Certamente muitos passos foram dados, em especial por meio de avanços jurisprudenciais e até mesmo por meio de alterações legislativas de que são exemplo as leis nºs 9.868/99 e 9.882/99, ao prever a possibilidade de em “caso de necessidade de esclarecimento de matéria ou circunstância de fato ou de notória insuficiência das informações existentes nos autos, poderá o relator requisitar informações adicionais, designar perito ou comissão de peritos para que emita parecer sobre a questão, ou fixar data para, em audiência pública, ouvir depoimentos de pessoas com experiência e autoridade na matéria”.
Trata-se da consagração no direito brasileiro das audiências públicas e da participação do Amicus Curiae no debate constitucional realizado na própria Corte, muito ligados à concepção de Peter Häberle (1997, p. 20).
No entanto, também não há dúvidas, muito ainda precisa caminhar a jurisdição constitucional pátria no sentido de compreender a exata medida de sua forma de atuação e de seu papel no arranjo institucional brasileiro, de modo que a análise de dois casos julgados pela corte, podem ajudar sobremaneira à compreensão de toda a temática abordada neste trabalho.
O Supremo Tribunal Federal (STF) analisou conjuntamente as Ações Declaratórias de Constitucionalidade nº 29 e nº 30 e da Ação Direta de Inconstitucionalidade nº 4.578, todas versando sobre a Lei Complementar nº 135, de 4 de junho de 2010, que alterou a Lei Complementar nº 64, de 18 de maio de 1990, diploma legal que, editado em observância do art. 14, §9º, da Constituição de 1988, estabelece hipóteses de inelegibilidades.
Em apertadíssima síntese, a qual entende suficiente aos limites do presente artigo, a Lei Complementar em questão acrescentava como condição de inelegibilidade a existência de condenação colegiada ainda que não transitada em julgado, o que de logo lhe fez ser confrontada com diversos princípios e em especial com o princípio da presunção de inocência[10].
Nessa explanação inicial deve-se ainda ressaltar que a Lei Complementar em referência decorreu (dentre outros projetos que lhe foram apensados) de um Projeto de Lei (nº 518/09) decorrente de iniciativa popular subscrita por cerca de dois milhões de assinaturas[11], denotando uma intensa mobilização de uma esfera pública civil.
Importante questão para os limites do nosso trabalho foi o modo como restaram debatidos os argumentos de princípio envolvidos, em especial, o princípio da presunção de inocência[12] (ou cláusula de não culpabilidade conforme termo mais técnico).
Assim, dois entendimentos restaram opostos.
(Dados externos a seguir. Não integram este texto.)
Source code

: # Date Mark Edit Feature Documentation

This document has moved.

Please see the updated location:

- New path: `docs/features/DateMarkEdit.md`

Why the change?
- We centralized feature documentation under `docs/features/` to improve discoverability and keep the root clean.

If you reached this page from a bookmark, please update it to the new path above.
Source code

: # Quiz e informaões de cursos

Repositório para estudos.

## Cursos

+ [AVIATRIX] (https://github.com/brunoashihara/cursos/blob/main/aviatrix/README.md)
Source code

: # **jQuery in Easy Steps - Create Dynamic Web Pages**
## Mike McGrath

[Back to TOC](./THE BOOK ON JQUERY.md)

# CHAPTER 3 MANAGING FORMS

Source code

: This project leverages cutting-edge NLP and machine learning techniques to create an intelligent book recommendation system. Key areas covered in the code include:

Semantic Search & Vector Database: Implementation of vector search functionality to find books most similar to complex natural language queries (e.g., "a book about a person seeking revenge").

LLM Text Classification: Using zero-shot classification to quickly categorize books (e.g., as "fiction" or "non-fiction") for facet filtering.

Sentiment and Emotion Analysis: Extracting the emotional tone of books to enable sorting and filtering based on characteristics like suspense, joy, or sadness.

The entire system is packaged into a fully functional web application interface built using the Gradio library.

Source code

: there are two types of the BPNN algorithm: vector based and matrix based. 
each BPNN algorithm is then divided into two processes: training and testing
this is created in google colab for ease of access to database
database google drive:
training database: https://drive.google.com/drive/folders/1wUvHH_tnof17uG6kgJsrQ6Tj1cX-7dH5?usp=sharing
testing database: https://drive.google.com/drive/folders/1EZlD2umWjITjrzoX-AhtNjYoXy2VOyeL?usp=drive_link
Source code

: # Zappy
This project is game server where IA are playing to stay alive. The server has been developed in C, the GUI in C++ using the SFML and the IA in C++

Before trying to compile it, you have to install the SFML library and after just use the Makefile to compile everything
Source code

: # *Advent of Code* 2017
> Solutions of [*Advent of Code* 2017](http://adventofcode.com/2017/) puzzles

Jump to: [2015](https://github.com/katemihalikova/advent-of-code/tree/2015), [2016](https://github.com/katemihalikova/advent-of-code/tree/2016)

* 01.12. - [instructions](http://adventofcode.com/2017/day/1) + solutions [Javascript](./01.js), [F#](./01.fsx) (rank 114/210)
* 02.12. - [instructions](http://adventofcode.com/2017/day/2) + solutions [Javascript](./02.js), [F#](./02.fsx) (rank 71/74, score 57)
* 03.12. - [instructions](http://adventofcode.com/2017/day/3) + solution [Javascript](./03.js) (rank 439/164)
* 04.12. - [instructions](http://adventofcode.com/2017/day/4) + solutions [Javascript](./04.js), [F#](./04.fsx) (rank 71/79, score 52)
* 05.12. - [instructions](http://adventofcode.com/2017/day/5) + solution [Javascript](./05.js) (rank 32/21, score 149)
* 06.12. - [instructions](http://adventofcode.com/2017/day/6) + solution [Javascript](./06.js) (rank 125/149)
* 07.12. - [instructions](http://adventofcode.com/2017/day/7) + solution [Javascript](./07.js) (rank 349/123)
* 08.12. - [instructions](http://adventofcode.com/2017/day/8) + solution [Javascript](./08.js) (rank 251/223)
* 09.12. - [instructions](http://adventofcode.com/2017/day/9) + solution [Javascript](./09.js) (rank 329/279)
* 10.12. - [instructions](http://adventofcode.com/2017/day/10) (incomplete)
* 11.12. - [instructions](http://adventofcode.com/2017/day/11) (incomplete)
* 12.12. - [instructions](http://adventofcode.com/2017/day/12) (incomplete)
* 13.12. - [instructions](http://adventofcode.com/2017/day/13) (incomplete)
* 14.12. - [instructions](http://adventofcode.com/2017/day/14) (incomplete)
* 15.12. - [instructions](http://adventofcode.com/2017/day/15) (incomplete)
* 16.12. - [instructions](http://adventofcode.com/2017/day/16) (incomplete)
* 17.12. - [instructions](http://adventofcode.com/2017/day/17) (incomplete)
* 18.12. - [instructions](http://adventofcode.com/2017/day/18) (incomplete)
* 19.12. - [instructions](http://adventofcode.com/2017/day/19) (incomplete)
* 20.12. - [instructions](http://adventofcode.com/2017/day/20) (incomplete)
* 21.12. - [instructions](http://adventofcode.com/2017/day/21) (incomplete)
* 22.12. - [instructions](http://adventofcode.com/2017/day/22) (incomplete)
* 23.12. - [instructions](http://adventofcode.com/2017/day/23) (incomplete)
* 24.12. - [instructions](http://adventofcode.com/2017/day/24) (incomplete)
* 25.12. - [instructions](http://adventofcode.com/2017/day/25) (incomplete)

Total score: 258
Para 7 (sete) dos ministros (Marco Aurélio, Ayres Brito, Ricardo Levandowsky, Cármen Lúcia, Joaquim Barbosa e Luiz Fux) o princípio da presunção de inocência não se aplicava ao caso, em regra sob a justificativa de que sua aplicação se apresentava distante da matéria eleitoral, devendo sua aplicabilidade estar voltada a seara penal e campos correlatos.
Para os outros 4 (quatro) ministros (Cesar Peluso, Celso de Mello, Gilmar Mendes e Dias Toffoli) o princípio da presunção de inocência deveria ser aplicado ao caso.
O trecho de um dos votos que consideraram inaplicável o princípio da presunção de inocência pode explicar muito bem como se passa uma argumentação com base em princípios conforme o defendido neste artigo, senão vejamos:
Portanto, mesmo na jurisprudência desta Corte em matéria penal verificamos que o princípio da presunção de inocência ou da não culpabilidade cedia diante de decisão condenatória proferida por órgão colegiado. Assim, se durante quase duas décadas essa Corte considerou possível o afastamento do princípio da presunção da não-culpabilidade mesmo em seu campo próprio de incidência que é o Direito Penal, é incompreensível que se queira, nesse momento de consternação com os rumos que vem tomando a política nacional, fazer o caminho inverso, isto é, subtrair esse princípio do seu campo próprio de aplicação e trazê-lo de empréstimo para o domínio eleitoral... (BRASIL, 2012, p. 61)
Do inteiro teor do voto se pode verificar que a aplicação do princípio da presunção de inocência à seara eleitoral não encontrava guarida na história institucional[13] (na concepção de Ronald Dworkin) escrita pelos intérpretes da constituição ao longo do tempo.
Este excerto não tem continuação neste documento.